Usually, any process in which the system moves from one state to another, occurs in a way that can not be done this process in the opposite direction so that the system passed through the same intermediate states, while in others the bodies are not any changes. This is due to the fact that in the process of the energy is dissipated, for example, due to friction, radiation, etc. Thus. almost all processes in nature are irreversible. In any process of the energy is lost. To characterize the energy dissipation is introduced the concept of entropy. (The entropy characterizes the thermal state of the system and determines the probability of a given state of the body. The more likely this condition, the greater the entropy.) All natural processes are accompanied by an increase in entropy.

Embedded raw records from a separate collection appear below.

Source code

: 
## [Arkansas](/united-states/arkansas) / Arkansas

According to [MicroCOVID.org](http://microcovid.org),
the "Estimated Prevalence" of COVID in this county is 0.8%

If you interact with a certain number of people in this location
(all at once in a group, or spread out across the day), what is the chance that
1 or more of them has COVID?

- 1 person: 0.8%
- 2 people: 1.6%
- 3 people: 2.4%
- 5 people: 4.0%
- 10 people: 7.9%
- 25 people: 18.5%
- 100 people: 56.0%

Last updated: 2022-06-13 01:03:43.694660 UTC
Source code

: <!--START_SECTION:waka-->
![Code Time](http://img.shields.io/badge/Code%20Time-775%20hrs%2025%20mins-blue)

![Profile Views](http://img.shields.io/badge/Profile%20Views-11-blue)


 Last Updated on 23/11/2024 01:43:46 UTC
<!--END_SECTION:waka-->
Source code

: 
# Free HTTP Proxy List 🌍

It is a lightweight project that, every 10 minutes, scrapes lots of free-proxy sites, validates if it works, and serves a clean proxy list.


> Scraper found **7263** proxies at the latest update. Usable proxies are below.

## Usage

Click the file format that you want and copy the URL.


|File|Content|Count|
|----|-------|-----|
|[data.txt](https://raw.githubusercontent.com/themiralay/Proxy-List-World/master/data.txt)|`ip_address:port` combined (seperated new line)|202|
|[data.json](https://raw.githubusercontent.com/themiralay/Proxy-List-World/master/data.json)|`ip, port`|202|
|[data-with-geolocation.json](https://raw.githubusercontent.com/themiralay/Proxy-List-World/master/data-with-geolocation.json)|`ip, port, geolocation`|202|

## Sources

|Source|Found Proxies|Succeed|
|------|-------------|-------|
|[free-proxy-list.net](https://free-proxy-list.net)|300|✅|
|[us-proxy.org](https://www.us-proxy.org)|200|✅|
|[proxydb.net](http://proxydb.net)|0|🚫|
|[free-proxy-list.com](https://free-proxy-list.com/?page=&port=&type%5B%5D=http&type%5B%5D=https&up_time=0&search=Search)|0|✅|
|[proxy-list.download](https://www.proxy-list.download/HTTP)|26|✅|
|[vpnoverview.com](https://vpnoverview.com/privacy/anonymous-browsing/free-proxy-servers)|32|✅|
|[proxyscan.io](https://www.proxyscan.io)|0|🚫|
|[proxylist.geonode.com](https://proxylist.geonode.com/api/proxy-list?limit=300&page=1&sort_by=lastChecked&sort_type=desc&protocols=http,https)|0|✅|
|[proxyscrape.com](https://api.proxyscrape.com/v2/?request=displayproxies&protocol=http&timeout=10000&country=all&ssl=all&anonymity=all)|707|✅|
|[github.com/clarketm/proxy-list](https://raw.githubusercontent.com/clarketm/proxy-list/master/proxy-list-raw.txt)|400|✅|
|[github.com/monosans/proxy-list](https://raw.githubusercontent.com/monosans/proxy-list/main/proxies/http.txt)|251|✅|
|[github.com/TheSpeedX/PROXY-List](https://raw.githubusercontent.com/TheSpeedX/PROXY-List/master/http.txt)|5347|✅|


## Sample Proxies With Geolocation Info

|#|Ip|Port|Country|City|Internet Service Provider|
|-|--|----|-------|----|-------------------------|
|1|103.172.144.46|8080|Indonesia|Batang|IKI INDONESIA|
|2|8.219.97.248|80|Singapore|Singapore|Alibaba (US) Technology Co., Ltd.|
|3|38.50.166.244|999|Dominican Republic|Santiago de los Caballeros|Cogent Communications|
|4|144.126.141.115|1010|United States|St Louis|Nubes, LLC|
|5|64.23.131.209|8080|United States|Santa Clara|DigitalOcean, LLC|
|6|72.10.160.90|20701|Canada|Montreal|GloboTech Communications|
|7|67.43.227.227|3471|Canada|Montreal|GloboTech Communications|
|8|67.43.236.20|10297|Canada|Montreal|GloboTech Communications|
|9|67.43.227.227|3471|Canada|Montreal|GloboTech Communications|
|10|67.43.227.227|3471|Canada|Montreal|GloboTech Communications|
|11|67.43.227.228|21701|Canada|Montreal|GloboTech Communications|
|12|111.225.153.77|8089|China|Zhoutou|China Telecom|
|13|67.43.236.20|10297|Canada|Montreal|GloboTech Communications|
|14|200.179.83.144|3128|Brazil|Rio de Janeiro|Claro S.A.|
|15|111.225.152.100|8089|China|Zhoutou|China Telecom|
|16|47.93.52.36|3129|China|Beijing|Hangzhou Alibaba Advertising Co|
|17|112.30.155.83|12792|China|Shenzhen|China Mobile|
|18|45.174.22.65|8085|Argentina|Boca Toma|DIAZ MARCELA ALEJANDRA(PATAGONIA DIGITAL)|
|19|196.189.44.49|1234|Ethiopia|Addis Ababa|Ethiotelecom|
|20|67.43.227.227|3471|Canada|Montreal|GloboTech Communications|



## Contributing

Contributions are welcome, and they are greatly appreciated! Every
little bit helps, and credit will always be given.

Entropy is constant only in the case of an idealized reversible process that occurs in a closed system, ie a system in which there is an exchange of energy with the external to this system bodies.

Thermodynamic entropy and its meaning:

 

Entropy - is a function of the system, an infinitesimal change in a reversible process which is the ratio of the infinitesimal amount of heat introduced into the process, to the temperature at which it was introduced.

All in a reversible process the entropy change can be calculated by the formula:

 

where the integration is one of the initial state 1 of the system to the final state 2.
Since entropy is a state function, the integral  is the property of its independence from the shape of the contour (path), on which it is calculated, so the integral is determined only by the initial and final states of the system.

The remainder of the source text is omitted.